Redacción/Grupo Cantón
Un informe reveló que las princesas Beatriz y Eugenia de York habrían residido durante años en propiedades reales sin pagar alquiler, mientras nuevas dudas rodean la gestión de inmuebles vinculados al ex príncipe Andrés.
Reino Unido.- La familia York vuelve a situarse en el centro de la polémica. Cuando parecía que el expríncipe Andrés había quedado relegado a un discreto segundo plano tras los escándalos que han marcado los últimos años de su vida pública, un nuevo informe oficial ha reabierto el debate sobre los privilegios de una de las ramas más cuestionadas de la monarquía británica.
La controversia surge a raíz de una investigación de la Oficina Nacional de Auditoría del Reino Unido, que analiza distintos acuerdos de vivienda vinculados a miembros de la familia real. Entre los nombres que aparecen figuran las princesas Beatriz y Eugenia de York, hijas del duque de York, quienes habrían residido durante años en propiedades reales sin pagar el coste del alquiler.
Según la información difundida por el Daily Mail, Eugenia residió durante años en un apartamento situado en las inmediaciones del Palacio de St. James, mientras que Beatriz hizo lo propio en Ivy Cottage, una vivienda ubicada dentro de los terrenos del Palacio de Kensington. Ambas propiedades formaban parte del patrimonio real y, de acuerdo con el informe, los alquileres eran asumidos por la Casa Real mediante fondos privados vinculados al Ducado de Lancaster.
El documento subraya que no se empleó dinero procedente directamente de los contribuyentes para sufragar estos alquileres. Sin embargo, el mantenimiento de las residencias sí estaba relacionado con la financiación pública que recibe la institución monárquica a través de la Subvención Soberana, un detalle que ha alimentado nuevamente las críticas hacia la gestión de los recursos de la Corona.
La investigación también apunta a que algunas de estas viviendas estaban valoradas por debajo de los precios habituales del mercado inmobiliario.
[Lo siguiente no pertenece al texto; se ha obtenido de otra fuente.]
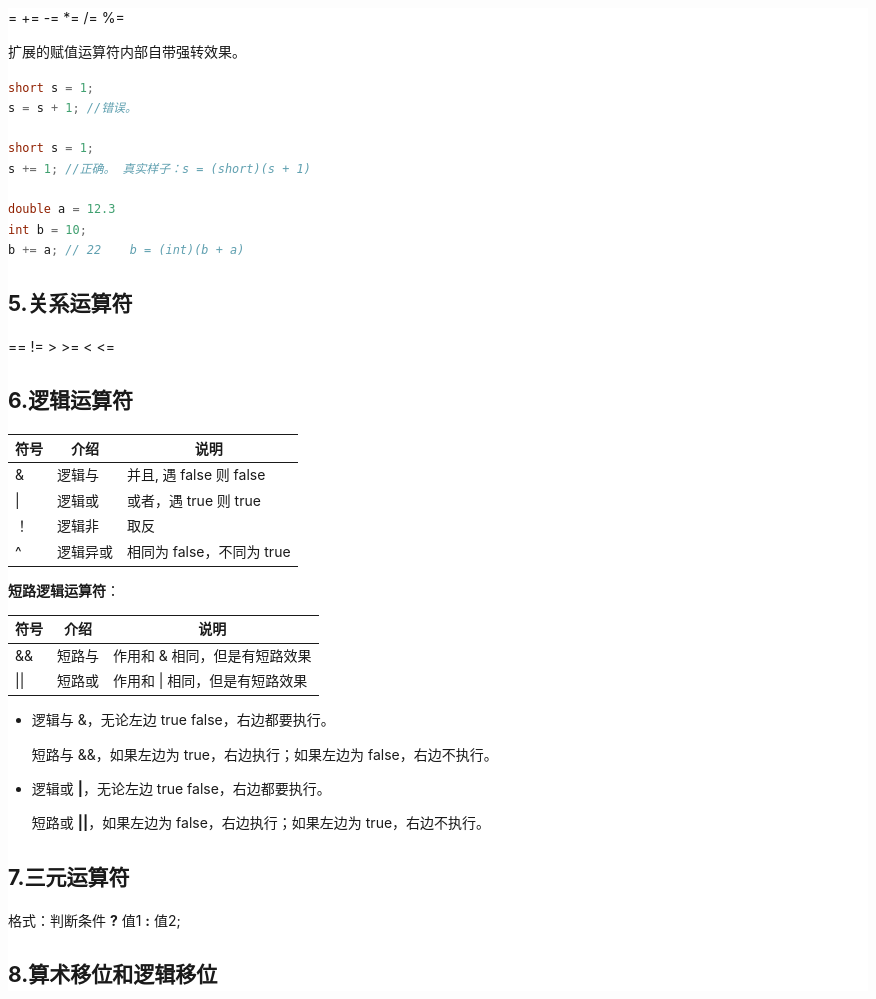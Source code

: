 = += -= *= /= %=

扩展的赋值运算符内部自带强转效果。

```java
short s = 1;
s = s + 1; //错误。

short s = 1;
s += 1; //正确。 真实样子：s = (short)(s + 1)

double a = 12.3
int b = 10;
b += a; // 22    b = (int)(b + a)
```

## 5.关系运算符

== != > >= < <=

## 6.逻辑运算符

| 符号 | 介绍     | 说明                      |
| ---- | -------- | ------------------------- |
| &    | 逻辑与   | 并且, 遇 false 则 false   |
| \|   | 逻辑或   | 或者，遇 true 则 true     |
| ！   | 逻辑非   | 取反                      |
| ^    | 逻辑异或 | 相同为 false，不同为 true |

**短路逻辑运算符**：

| 符号 | 介绍   | 说明                           |
| ---- | ------ | ------------------------------ |
| &&   | 短路与 | 作用和 & 相同，但是有短路效果  |
| \|\| | 短路或 | 作用和 \| 相同，但是有短路效果 |

- 逻辑与 &，无论左边 true false，右边都要执行。

  短路与 &&，如果左边为 true，右边执行；如果左边为 false，右边不执行。

- 逻辑或 **|**，无论左边 true false，右边都要执行。

  短路或 **||**，如果左边为 false，右边执行；如果左边为 true，右边不执行。

## 7.三元运算符

格式：判断条件 **?** 值1 **:** 值2;

## 8.算术移位和逻辑移位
Según recoge el citado medio, algunas de las propiedades se encontraban muy por debajo de su valor de mercado, mientras que determinados acuerdos superaban incluso los límites internos establecidos por la propia institución.
Las condiciones de estas residencias se remontarían al reinado de Isabel II, muy unida a sus nietas Beatriz y Eugenia. Posteriormente, Carlos III habría optado por mantener esos acuerdos sin introducir modificaciones significativas.
Nueva polémica relacionada con el expríncipe Andrés
Pero las revelaciones no terminan ahí. El informe también menciona al expríncipe Andrés y la gestión de varias propiedades anexas al Royal Lodge, la residencia en la que ha vivido durante décadas.
Según la investigación, se le permitió alquilar varias viviendas situadas dentro de la finca a empleados vinculados a su entorno. Oficialmente, esos ingresos tendrían como finalidad cubrir gastos de mantenimiento y funcionamiento; sin embargo, la Oficina Nacional de Auditoría asegura que no dispone de la información necesaria para verificar de manera independiente las cantidades obtenidas.
La publicación de estos datos ha provocado reacciones inmediatas en el ámbito político británico. El exministro liberal demócrata Norman Baker fue especialmente crítico con el contenido del informe.
“Todo esto es indignante y demuestra un desprecio absoluto por el contribuyente. El dinero debería haber ido a parar a las arcas públicas, no a sus bolsillos. No hay forma de justificar que los miembros de la familia real que no trabajan sean subvencionados por el Ducado de Lancaster. La familia real vuelve a tomar el pelo al público”, afirmó.